# WHAT IS NEEDED
Search the records below for the string "label" and copy each line where it turns up.
━━━━━ MATERIAL TO PROCESS ━━━━━
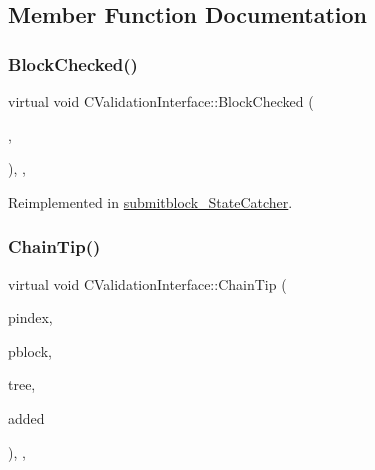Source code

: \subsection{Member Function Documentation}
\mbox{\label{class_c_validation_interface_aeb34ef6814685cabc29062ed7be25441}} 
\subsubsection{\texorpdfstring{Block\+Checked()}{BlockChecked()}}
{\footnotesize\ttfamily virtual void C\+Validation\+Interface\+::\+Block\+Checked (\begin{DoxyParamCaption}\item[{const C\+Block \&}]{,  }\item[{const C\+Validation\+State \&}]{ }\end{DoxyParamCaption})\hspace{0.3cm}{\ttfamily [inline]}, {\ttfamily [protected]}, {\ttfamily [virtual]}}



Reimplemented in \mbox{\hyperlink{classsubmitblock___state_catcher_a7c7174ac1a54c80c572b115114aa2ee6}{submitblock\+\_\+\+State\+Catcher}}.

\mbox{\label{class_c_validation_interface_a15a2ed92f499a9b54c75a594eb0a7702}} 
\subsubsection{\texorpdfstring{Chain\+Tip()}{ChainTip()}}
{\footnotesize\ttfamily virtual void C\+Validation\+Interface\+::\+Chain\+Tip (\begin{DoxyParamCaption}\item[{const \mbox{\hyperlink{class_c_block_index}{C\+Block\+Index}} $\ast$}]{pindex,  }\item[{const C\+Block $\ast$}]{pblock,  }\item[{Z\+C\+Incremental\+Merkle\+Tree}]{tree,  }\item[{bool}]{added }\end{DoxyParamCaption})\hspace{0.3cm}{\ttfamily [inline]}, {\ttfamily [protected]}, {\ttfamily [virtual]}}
━━━━━
━━━━━ MATERIAL TO PROCESS ━━━━━
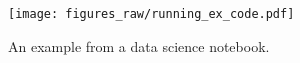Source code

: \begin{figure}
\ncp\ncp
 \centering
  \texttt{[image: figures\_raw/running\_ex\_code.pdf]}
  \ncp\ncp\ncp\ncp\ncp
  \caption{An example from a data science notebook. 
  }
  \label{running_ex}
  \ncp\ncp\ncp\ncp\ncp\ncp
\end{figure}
━━━━━
# YOUR SOLUTION
\mbox{\label{class_c_validation_interface_aeb34ef6814685cabc29062ed7be25441}} 
\mbox{\label{class_c_validation_interface_a15a2ed92f499a9b54c75a594eb0a7702}} 
  \label{running_ex}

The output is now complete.